* **PROBLEM REQUIREMENTS**: Copy all lines below that use the word "master".

* **Records drawn from a dataset**:
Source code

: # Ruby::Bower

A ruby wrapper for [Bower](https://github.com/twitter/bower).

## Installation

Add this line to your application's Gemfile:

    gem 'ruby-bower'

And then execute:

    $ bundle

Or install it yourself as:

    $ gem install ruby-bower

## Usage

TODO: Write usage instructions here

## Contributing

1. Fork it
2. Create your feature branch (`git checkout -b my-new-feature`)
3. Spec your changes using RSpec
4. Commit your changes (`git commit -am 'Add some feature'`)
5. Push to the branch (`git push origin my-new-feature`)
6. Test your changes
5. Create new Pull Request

* * *

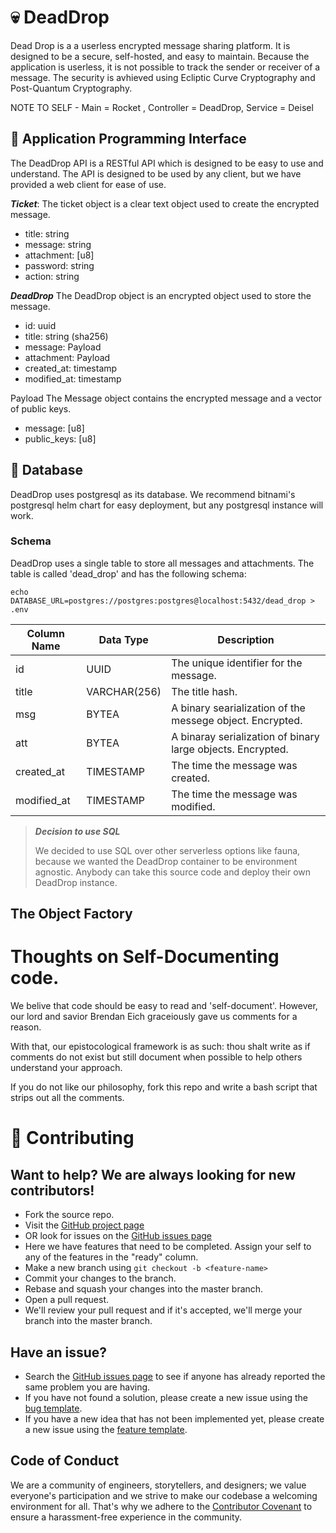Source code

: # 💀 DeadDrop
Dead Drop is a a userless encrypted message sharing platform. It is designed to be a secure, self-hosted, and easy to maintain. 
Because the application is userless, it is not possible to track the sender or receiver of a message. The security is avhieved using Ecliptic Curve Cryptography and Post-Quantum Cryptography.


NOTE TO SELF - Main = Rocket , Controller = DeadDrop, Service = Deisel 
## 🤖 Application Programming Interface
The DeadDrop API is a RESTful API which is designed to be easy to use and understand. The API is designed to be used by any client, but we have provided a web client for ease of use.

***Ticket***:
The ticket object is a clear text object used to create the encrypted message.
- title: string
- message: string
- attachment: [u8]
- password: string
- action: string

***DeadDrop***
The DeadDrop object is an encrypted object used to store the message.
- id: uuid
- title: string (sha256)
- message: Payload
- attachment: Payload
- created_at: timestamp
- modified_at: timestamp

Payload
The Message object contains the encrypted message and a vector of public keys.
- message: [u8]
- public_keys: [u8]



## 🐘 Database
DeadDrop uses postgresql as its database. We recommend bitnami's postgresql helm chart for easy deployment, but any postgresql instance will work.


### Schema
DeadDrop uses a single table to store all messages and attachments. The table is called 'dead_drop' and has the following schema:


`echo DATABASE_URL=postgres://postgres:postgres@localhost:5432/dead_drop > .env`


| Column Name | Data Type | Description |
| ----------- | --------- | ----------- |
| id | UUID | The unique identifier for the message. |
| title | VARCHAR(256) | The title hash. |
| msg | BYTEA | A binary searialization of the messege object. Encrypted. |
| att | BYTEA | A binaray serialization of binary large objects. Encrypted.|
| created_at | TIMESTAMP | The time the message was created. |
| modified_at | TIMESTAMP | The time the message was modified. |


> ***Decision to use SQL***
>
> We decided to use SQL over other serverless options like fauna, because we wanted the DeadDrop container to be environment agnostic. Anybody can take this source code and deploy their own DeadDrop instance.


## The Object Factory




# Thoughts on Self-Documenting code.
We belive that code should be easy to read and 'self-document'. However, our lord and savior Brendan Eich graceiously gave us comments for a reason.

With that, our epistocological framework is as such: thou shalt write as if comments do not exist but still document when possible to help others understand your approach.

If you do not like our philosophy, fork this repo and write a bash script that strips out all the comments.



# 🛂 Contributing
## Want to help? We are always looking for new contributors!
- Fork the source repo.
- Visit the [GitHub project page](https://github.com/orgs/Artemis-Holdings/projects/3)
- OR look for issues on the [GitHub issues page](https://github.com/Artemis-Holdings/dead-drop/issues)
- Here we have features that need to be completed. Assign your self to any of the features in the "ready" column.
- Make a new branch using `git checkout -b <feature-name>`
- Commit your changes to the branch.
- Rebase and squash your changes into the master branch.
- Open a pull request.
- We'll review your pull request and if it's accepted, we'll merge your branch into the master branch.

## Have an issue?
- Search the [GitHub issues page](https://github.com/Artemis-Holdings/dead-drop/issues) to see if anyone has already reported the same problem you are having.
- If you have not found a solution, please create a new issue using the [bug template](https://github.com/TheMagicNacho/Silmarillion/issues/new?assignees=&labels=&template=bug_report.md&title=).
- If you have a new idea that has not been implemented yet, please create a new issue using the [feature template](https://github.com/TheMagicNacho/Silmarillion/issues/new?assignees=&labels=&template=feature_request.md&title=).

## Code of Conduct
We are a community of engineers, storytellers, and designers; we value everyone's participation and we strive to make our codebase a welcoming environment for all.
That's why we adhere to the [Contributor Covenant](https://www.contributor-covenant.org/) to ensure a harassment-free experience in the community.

* **ANSWER TO THIS PROBLEM**:
- Rebase and squash your changes into the master branch.
- We'll review your pull request and if it's accepted, we'll merge your branch into the master branch.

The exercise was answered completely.